Each line of the data below holding the word "Makefile" must be copied.

(Rendered images with source text)
───

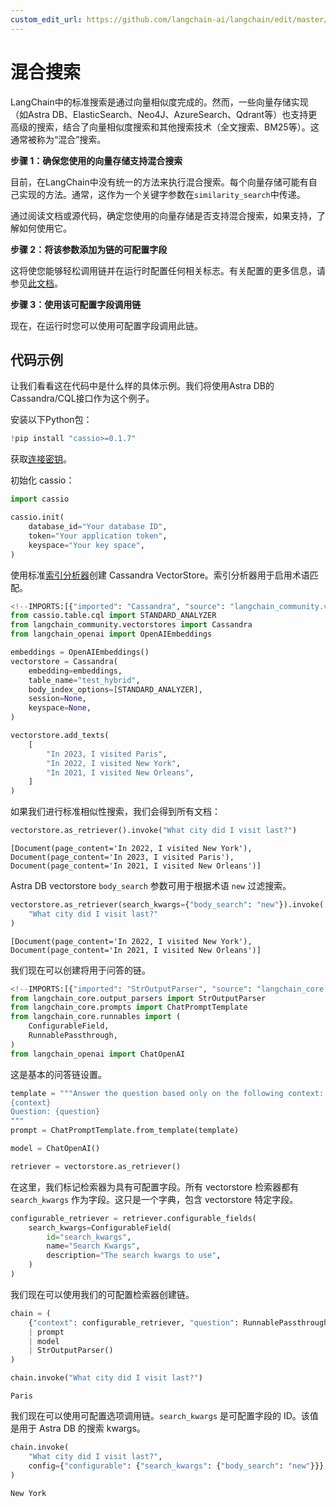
 ```yaml
---
custom_edit_url: https://github.com/langchain-ai/langchain/edit/master/docs/docs/how_to/hybrid.ipynb
---
```

# 混合搜索

LangChain中的标准搜索是通过向量相似度完成的。然而，一些向量存储实现（如Astra DB、ElasticSearch、Neo4J、AzureSearch、Qdrant等）也支持更高级的搜索，结合了向量相似度搜索和其他搜索技术（全文搜索、BM25等）。这通常被称为“混合”搜索。

**步骤 1：确保您使用的向量存储支持混合搜索**

目前，在LangChain中没有统一的方法来执行混合搜索。每个向量存储可能有自己实现的方法。通常，这作为一个关键字参数在`similarity_search`中传递。

通过阅读文档或源代码，确定您使用的向量存储是否支持混合搜索，如果支持，了解如何使用它。

**步骤 2：将该参数添加为链的可配置字段**

这将使您能够轻松调用链并在运行时配置任何相关标志。有关配置的更多信息，请参见[此文档](/docs/how_to/configure)。

**步骤 3：使用该可配置字段调用链**

现在，在运行时您可以使用可配置字段调用此链。

## 代码示例

让我们看看这在代码中是什么样的具体示例。我们将使用Astra DB的Cassandra/CQL接口作为这个例子。

安装以下Python包：


```python
!pip install "cassio>=0.1.7"
```

获取[连接密钥](https://docs.datastax.com/en/astra/astra-db-vector/get-started/quickstart.html)。

初始化 cassio：


```python
import cassio

cassio.init(
    database_id="Your database ID",
    token="Your application token",
    keyspace="Your key space",
)
```

使用标准[索引分析器](https://docs.datastax.com/en/astra/astra-db-vector/cql/use-analyzers-with-cql.html)创建 Cassandra VectorStore。索引分析器用于启用术语匹配。


```python
<!--IMPORTS:[{"imported": "Cassandra", "source": "langchain_community.vectorstores", "docs": "https://python.langchain.com/api_reference/community/vectorstores/langchain_community.vectorstores.cassandra.Cassandra.html", "title": "Hybrid Search"}, {"imported": "OpenAIEmbeddings", "source": "langchain_openai", "docs": "https://python.langchain.com/api_reference/openai/embeddings/langchain_openai.embeddings.base.OpenAIEmbeddings.html", "title": "Hybrid Search"}]-->
from cassio.table.cql import STANDARD_ANALYZER
from langchain_community.vectorstores import Cassandra
from langchain_openai import OpenAIEmbeddings

embeddings = OpenAIEmbeddings()
vectorstore = Cassandra(
    embedding=embeddings,
    table_name="test_hybrid",
    body_index_options=[STANDARD_ANALYZER],
    session=None,
    keyspace=None,
)

vectorstore.add_texts(
    [
        "In 2023, I visited Paris",
        "In 2022, I visited New York",
        "In 2021, I visited New Orleans",
    ]
)
```

如果我们进行标准相似性搜索，我们会得到所有文档：


```python
vectorstore.as_retriever().invoke("What city did I visit last?")
```



```output
[Document(page_content='In 2022, I visited New York'),
Document(page_content='In 2023, I visited Paris'),
Document(page_content='In 2021, I visited New Orleans')]
```


Astra DB vectorstore `body_search` 参数可用于根据术语 `new` 过滤搜索。


```python
vectorstore.as_retriever(search_kwargs={"body_search": "new"}).invoke(
    "What city did I visit last?"
)
```



```output
[Document(page_content='In 2022, I visited New York'),
Document(page_content='In 2021, I visited New Orleans')]
```


我们现在可以创建将用于问答的链。


```python
<!--IMPORTS:[{"imported": "StrOutputParser", "source": "langchain_core.output_parsers", "docs": "https://python.langchain.com/api_reference/core/output_parsers/langchain_core.output_parsers.string.StrOutputParser.html", "title": "Hybrid Search"}, {"imported": "ChatPromptTemplate", "source": "langchain_core.prompts", "docs": "https://python.langchain.com/api_reference/core/prompts/langchain_core.prompts.chat.ChatPromptTemplate.html", "title": "Hybrid Search"}, {"imported": "ConfigurableField", "source": "langchain_core.runnables", "docs": "https://python.langchain.com/api_reference/core/runnables/langchain_core.runnables.utils.ConfigurableField.html", "title": "Hybrid Search"}, {"imported": "RunnablePassthrough", "source": "langchain_core.runnables", "docs": "https://python.langchain.com/api_reference/core/runnables/langchain_core.runnables.passthrough.RunnablePassthrough.html", "title": "Hybrid Search"}, {"imported": "ChatOpenAI", "source": "langchain_openai", "docs": "https://python.langchain.com/api_reference/openai/chat_models/langchain_openai.chat_models.base.ChatOpenAI.html", "title": "Hybrid Search"}]-->
from langchain_core.output_parsers import StrOutputParser
from langchain_core.prompts import ChatPromptTemplate
from langchain_core.runnables import (
    ConfigurableField,
    RunnablePassthrough,
)
from langchain_openai import ChatOpenAI
```

这是基本的问答链设置。


```python
template = """Answer the question based only on the following context:
{context}
Question: {question}
"""
prompt = ChatPromptTemplate.from_template(template)

model = ChatOpenAI()

retriever = vectorstore.as_retriever()
```

在这里，我们标记检索器为具有可配置字段。所有 vectorstore 检索器都有 `search_kwargs` 作为字段。这只是一个字典，包含 vectorstore 特定字段。


```python
configurable_retriever = retriever.configurable_fields(
    search_kwargs=ConfigurableField(
        id="search_kwargs",
        name="Search Kwargs",
        description="The search kwargs to use",
    )
)
```

我们现在可以使用我们的可配置检索器创建链。


```python
chain = (
    {"context": configurable_retriever, "question": RunnablePassthrough()}
    | prompt
    | model
    | StrOutputParser()
)
```


```python
chain.invoke("What city did I visit last?")
```



```output
Paris
```


我们现在可以使用可配置选项调用链。`search_kwargs` 是可配置字段的 ID。该值是用于 Astra DB 的搜索 kwargs。


```python
chain.invoke(
    "What city did I visit last?",
    config={"configurable": {"search_kwargs": {"body_search": "new"}}},
)
```



```output
New York
```

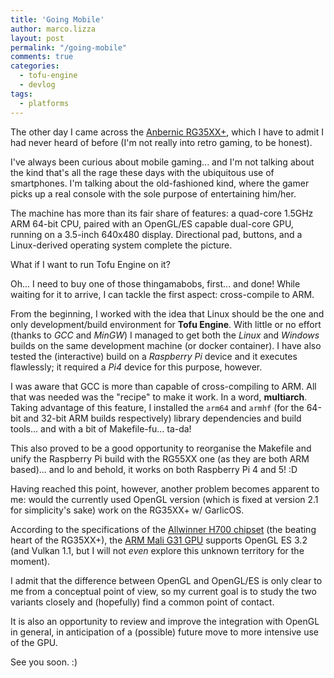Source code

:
 ```yaml
---
title: 'Going Mobile'
author: marco.lizza
layout: post
permalink: "/going-mobile"
comments: true
categories:
  - tofu-engine
  - devlog
tags:
  - platforms
---
```

The other day I came across the [Anbernic RG35XX+](https://anbernic.com/en-it/products/rg35xx-plus), which I have to admit I had never heard of before (I'm not really into retro gaming, to be honest).

I've always been curious about mobile gaming... and I'm not talking about the kind that's all the rage these days with the ubiquitous use of smartphones. I'm talking about the old-fashioned kind, where the gamer picks up a real console with the sole purpose of entertaining him/her.

The machine has more than its fair share of features: a quad-core 1.5GHz ARM 64-bit CPU, paired with an OpenGL/ES capable dual-core GPU, running on a 3.5-inch 640x480 display. Directional pad, buttons, and a Linux-derived operating system complete the picture.

What if I want to run Tofu Engine on it?

Oh... I need to buy one of those thingamabobs, first... and done! While waiting for it to arrive, I can tackle the first aspect: cross-compile to ARM.

From the beginning, I worked with the idea that Linux should be the one and only development/build environment for **Tofu Engine**. With little or no effort (thanks to *GCC* and *MinGW*) I managed to get both the *Linux* and *Windows* builds on the same development machine (or docker container). I have also tested the (interactive) build on a *Raspberry Pi* device and it executes flawlessly; it required a *Pi4* device for this purpose, however.

I was aware that GCC is more than capable of cross-compiling to ARM. All that was needed was the "recipe" to make it work. In a word, **multiarch**. Taking advantage of this feature, I installed the `arm64` and `armhf` (for the 64-bit and 32-bit ARM builds respectively) library dependencies and build tools... and with a bit of Makefile-fu... ta-da!

This also proved to be a good opportunity to reorganise the Makefile and unify the Raspberry Pi build with the RG55XX one (as they are both ARM based)... and lo and behold, it works on both Raspberry Pi 4 and 5! :D

Having reached this point, however, another problem becomes apparent to me: would the currently used OpenGL version (which is fixed at version 2.1 for simplicity's sake) work on the RG35XX+ w/ GarlicOS.

According to the specifications of the [Allwinner H700 chipset](https://www.allwinnertech.com/uploads/pdf/2021070513595227.pdf) (the beating heart of the RG35XX+), the [ARM Mali G31 GPU](https://developer.arm.com/Processors/Mali-G31) supports OpenGL ES 3.2 (and Vulkan 1.1, but I will not *even* explore this unknown territory for the moment).

I admit that the difference between OpenGL and OpenGL/ES is only clear to me from a conceptual point of view, so my current goal is to study the two variants closely and (hopefully) find a common point of contact.

It is also an opportunity to review and improve the integration with OpenGL in general, in anticipation of a (possible) future move to more intensive use of the GPU.

See you soon. :)
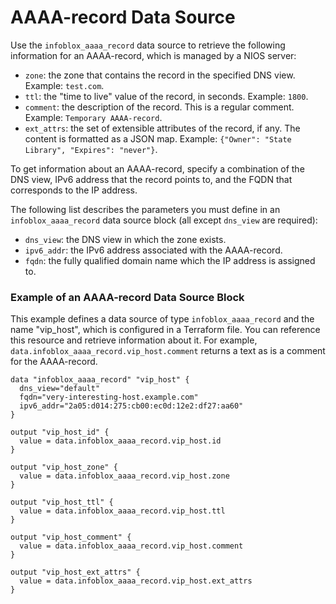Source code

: # AAAA-record Data Source

Use the `infoblox_aaaa_record` data source to retrieve the following information for an AAAA-record, which is managed by a NIOS server:

* `zone`: the zone that contains the record in the specified DNS view. Example: `test.com`.
* `ttl`: the "time to live" value of the record, in seconds. Example: `1800`.
* `comment`: the description of the record. This is a regular comment. Example: `Temporary AAAA-record`.
* `ext_attrs`: the set of extensible attributes of the record, if any. The content is formatted as a JSON map. Example: `{"Owner": "State Library", "Expires": "never"}`.

To get information about an AAAA-record, specify a combination of the DNS view, IPv6 address that the record points to, and the FQDN that corresponds to the IP address.

The following list describes the parameters you must define in an `infoblox_aaaa_record` data source block (all except `dns_view` are required):

* `dns_view`: the DNS view in which the zone exists.
* `ipv6_addr`: the IPv6 address associated with the AAAA-record.
* `fqdn`: the fully qualified domain name which the IP address is assigned to.

### Example of an AAAA-record Data Source Block

This example defines a data source of type `infoblox_aaaa_record` and the name "vip_host", which is configured in a Terraform file.
You can reference this resource and retrieve information about it. For example, `data.infoblox_aaaa_record.vip_host.comment` returns
a text as is a comment for the AAAA-record.

```hcl
data "infoblox_aaaa_record" "vip_host" {
  dns_view="default"
  fqdn="very-interesting-host.example.com"
  ipv6_addr="2a05:d014:275:cb00:ec0d:12e2:df27:aa60"
}

output "vip_host_id" {
  value = data.infoblox_aaaa_record.vip_host.id
}

output "vip_host_zone" {
  value = data.infoblox_aaaa_record.vip_host.zone
}

output "vip_host_ttl" {
  value = data.infoblox_aaaa_record.vip_host.ttl
}

output "vip_host_comment" {
  value = data.infoblox_aaaa_record.vip_host.comment
}

output "vip_host_ext_attrs" {
  value = data.infoblox_aaaa_record.vip_host.ext_attrs
}
```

───

Exercise response:
I was aware that GCC is more than capable of cross-compiling to ARM. All that was needed was the "recipe" to make it work. In a word, **multiarch**. Taking advantage of this feature, I installed the `arm64` and `armhf` (for the 64-bit and 32-bit ARM builds respectively) library dependencies and build tools... and with a bit of Makefile-fu... ta-da!
This also proved to be a good opportunity to reorganise the Makefile and unify the Raspberry Pi build with the RG55XX one (as they are both ARM based)... and lo and behold, it works on both Raspberry Pi 4 and 5! :D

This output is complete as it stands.